1 The Court takes judicial notice of the docket in Jells’s underlying criminal case. See Orabi v. Att’y Gen. of the U.S., 738 F.3d 535, 537 n.1 (3rd Cir. 2014) (stating that the court “may take judicial notice of the contents of another [c]ourt’s docket”); Wilson v. McVey, 579 F. Supp. 2d 685, 688 n.5 (M.D. Pa. 2008) (taking judicial notice of court docket). Federal Bureau of Prisons (“BOP”) inmate locator (https://www.bop.gov/inmateloc/), an anticipated release date of September 10, 2026. Jells commenced the instant action by filing his Section 2241 habeas petition, which the Clerk of Court docketed on November 25, 2025. (Doc.

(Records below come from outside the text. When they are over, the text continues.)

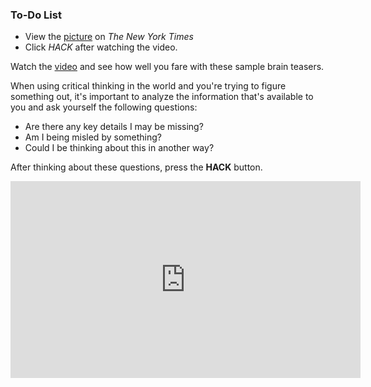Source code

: 

<div class="aside">
<h3>To-Do List</h3>
<ul>
  <li>View the <a href="https://www.nytimes.com/2021/02/21/learning/whats-going-on-in-this-picture-feb-22-2021.html">picture</a> on <i>The New York Times</i> </li>
  <li>Click <em>HACK</em> after watching the video.</li>
</ul>
</div>


Watch the <a href="https://www.youtube.com/watch?v=m2eINI4WXkc" target="_blank">video</a> and see how well you fare with these sample brain teasers. 

When using critical thinking in the world and you're trying to figure something out, it's important to analyze the information that's available to you and ask yourself the following questions:

- Are there any key details I may be missing?
- Am I being misled by something?
- Could I be thinking about this in another way?

After thinking about these questions, press the __HACK__ button.

<iframe width="560" height="315" src="https://www.youtube-nocookie.com/embed/m2eINI4WXkc" title="YouTube video player" frameborder="0" allow="accelerometer; autoplay; clipboard-write; encrypted-media; gyroscope; picture-in-picture" allowfullscreen></iframe>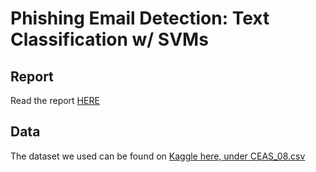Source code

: # Phishing Email Detection: Text Classification w/ SVMs

## Report

Read the report [HERE](StatLearningFinalProject.pdf)

## Data

The dataset we used can be found on [Kaggle here, under CEAS_08.csv](https://www.kaggle.com/datasets/naserabdullahalam/phishing-email-dataset)
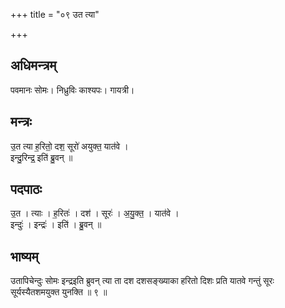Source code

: +++
title = "०९ उत त्या"

+++
## अधिमन्त्रम्
पवमानः सोमः। निध्रुविः काश्यपः। गायत्री।

## मन्त्रः
उ॒त त्या ह॒रितो॒ दश॒ सूरो॑ अयुक्त॒ यात॑वे ।  
इन्दु॒रिन्द्र॒ इति॑ ब्रु॒वन् ॥

## पदपाठः
उ॒त । त्याः । ह॒रितः॑ । दश॑ । सूरः॑ । अ॒यु॒क्त॒ । यात॑वे ।  
इन्दुः॑ । इन्द्रः॑ । इति॑ । ब्रु॒वन् ॥

## भाष्यम्
उतापिचेन्दुः सोमः इन्द्रइति ब्रुवन् त्या ता दश दशसङ्ख्याका हरितो दिशः प्रति यातवे गन्तुं सूरः सूर्यस्यैतशमयुक्त युनक्ति ॥ ९ ॥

No. 1.) Jells neither remitted the filing

fee nor sought leave to proceed in forma pauperis when he filed his petition; as such, an Administrative Order issued providing him with a period of thirty days to pay the filing fee or apply for leave to proceed in forma pauperis. (Doc. No. 3.) In response, Jells timely paid the fee. See (Unnumbered Docket Entry Between Doc. Nos. 3 and 4). On December 16, 2025, the Court issued an order which, inter alia, directed Respondent to file a response to Jells’s Section 2241 petition. (Doc. No. 5.) Respondent timely filed a response in opposition to the petition on December 31, 2025. (Doc. No. 6.) Jells did not file a reply brief in further support of his petition, and the time for him to do so has passed. As such, Jells’s petition is ripe for disposition. II. LEGAL STANDARDS

A. Section 2241 Habeas Petitions Section 2241 confers federal jurisdiction over a habeas petition that has been filed by a federal inmate challenging “not the validity but the execution of [their] sentence.” See Cardona v. Bledsoe, 681 F.3d 533, 535 (3d Cir. 2012) (citations and footnote omitted); Woodall v. Fed. Bureau of Prisons, 432 F.3d 235, 241 (3d Cir. 2005) (stating that Section 2241 “allows a federal prisoner to challenge the ‘execution’ of his sentence in habeas”). While “the precise meaning of ‘execution of the sentence’ is hazy[,]” the phrase has been interpreted as to “put into effect” or “carry out.” See Woodall, 432 F.3d at 242, 243 (citation omitted). As a result, a federal inmate may challenge conduct undertaken by the BOP that affects the duration of the inmate’s custody. See, e.g., Barden v. Keohane, 921 F.2d 476, 478–79 (3d Cir. 1990) (finding that a federal inmate’s Section 2241 petition is actionable where the inmate attacks the term of their custody by challenging the way the BOP is computing their federal sentence). B. Exhaustion of Administrative Remedies Under Section 2241

Although Section 2241 does not contain an explicit statutory exhaustion requirement, the Third Circuit Court of Appeals has consistently required a federal inmate to exhaust their administrative remedies before filing a Section 2241 petition. See Moscato v. Fed. Bureau of Prisons, 98 F.3d 757, 760 (3d Cir. 1996) (“Federal prisoners are ordinarily required to exhaust their administrative remedies before petitioning for a writ of habeas corpus pursuant to § 2241.” (citations omitted)). Exhaustion is required “for three reasons: (1) allowing the appropriate agency to develop a factual record and apply its expertise facilitates judicial review; (2) permitting agencies to grant the relief requested conserves judicial resources; and (3) providing agencies the opportunity to correct their own errors fosters administrative autonomy.” See id. at 761–62 (citations omitted)). Exhaustion is not required when it would not promote these goals.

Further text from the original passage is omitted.